## [Task details]
Every line from the one with "take my hand." through the final line of the entries below should be returned exactly; leave out all other lines.
** Records for the exercise follows **
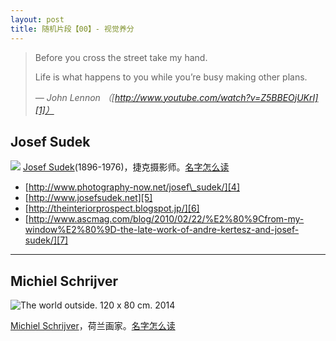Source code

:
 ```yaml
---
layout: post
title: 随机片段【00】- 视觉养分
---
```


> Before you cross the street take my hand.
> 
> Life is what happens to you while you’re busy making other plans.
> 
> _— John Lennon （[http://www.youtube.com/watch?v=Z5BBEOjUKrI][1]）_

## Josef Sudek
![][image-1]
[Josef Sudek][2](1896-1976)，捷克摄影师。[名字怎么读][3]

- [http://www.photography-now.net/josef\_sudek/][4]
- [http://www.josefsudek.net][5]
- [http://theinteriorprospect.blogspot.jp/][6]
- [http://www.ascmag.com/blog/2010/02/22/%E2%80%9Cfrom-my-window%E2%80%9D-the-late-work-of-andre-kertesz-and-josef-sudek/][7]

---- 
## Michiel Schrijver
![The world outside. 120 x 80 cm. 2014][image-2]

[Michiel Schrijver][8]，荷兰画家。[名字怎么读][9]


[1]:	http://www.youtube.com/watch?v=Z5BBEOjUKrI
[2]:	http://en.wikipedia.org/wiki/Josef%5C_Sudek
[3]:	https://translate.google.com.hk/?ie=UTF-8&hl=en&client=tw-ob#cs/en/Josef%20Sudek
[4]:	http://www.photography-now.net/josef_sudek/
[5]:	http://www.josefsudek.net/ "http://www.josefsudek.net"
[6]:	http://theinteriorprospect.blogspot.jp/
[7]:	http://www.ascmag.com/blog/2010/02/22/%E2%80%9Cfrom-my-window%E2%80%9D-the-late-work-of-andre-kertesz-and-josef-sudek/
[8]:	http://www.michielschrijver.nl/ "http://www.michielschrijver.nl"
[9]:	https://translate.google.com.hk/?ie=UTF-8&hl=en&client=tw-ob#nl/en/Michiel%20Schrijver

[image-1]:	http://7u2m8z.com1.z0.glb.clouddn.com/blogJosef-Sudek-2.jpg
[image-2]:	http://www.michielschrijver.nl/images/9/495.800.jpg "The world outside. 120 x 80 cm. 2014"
** End of Records for the exercise **
## [Written response]
> Before you cross the street take my hand.
> 
> Life is what happens to you while you’re busy making other plans.
> 
> _— John Lennon （[http://www.youtube.com/watch?v=Z5BBEOjUKrI][1]）_

## Josef Sudek
![][image-1]
[Josef Sudek][2](1896-1976)，捷克摄影师。[名字怎么读][3]

- [http://www.photography-now.net/josef\_sudek/][4]
- [http://www.josefsudek.net][5]
- [http://theinteriorprospect.blogspot.jp/][6]
- [http://www.ascmag.com/blog/2010/02/22/%E2%80%9Cfrom-my-window%E2%80%9D-the-late-work-of-andre-kertesz-and-josef-sudek/][7]

---- 
## Michiel Schrijver
![The world outside. 120 x 80 cm. 2014][image-2]

[Michiel Schrijver][8]，荷兰画家。[名字怎么读][9]


[1]:	http://www.youtube.com/watch?v=Z5BBEOjUKrI
[2]:	http://en.wikipedia.org/wiki/Josef%5C_Sudek
[3]:	https://translate.google.com.hk/?ie=UTF-8&hl=en&client=tw-ob#cs/en/Josef%20Sudek
[4]:	http://www.photography-now.net/josef_sudek/
[5]:	http://www.josefsudek.net/ "http://www.josefsudek.net"
[6]:	http://theinteriorprospect.blogspot.jp/
[7]:	http://www.ascmag.com/blog/2010/02/22/%E2%80%9Cfrom-my-window%E2%80%9D-the-late-work-of-andre-kertesz-and-josef-sudek/
[8]:	http://www.michielschrijver.nl/ "http://www.michielschrijver.nl"
[9]:	https://translate.google.com.hk/?ie=UTF-8&hl=en&client=tw-ob#nl/en/Michiel%20Schrijver

[image-1]:	http://7u2m8z.com1.z0.glb.clouddn.com/blogJosef-Sudek-2.jpg
[image-2]:	http://www.michielschrijver.nl/images/9/495.800.jpg "The world outside. 120 x 80 cm. 2014"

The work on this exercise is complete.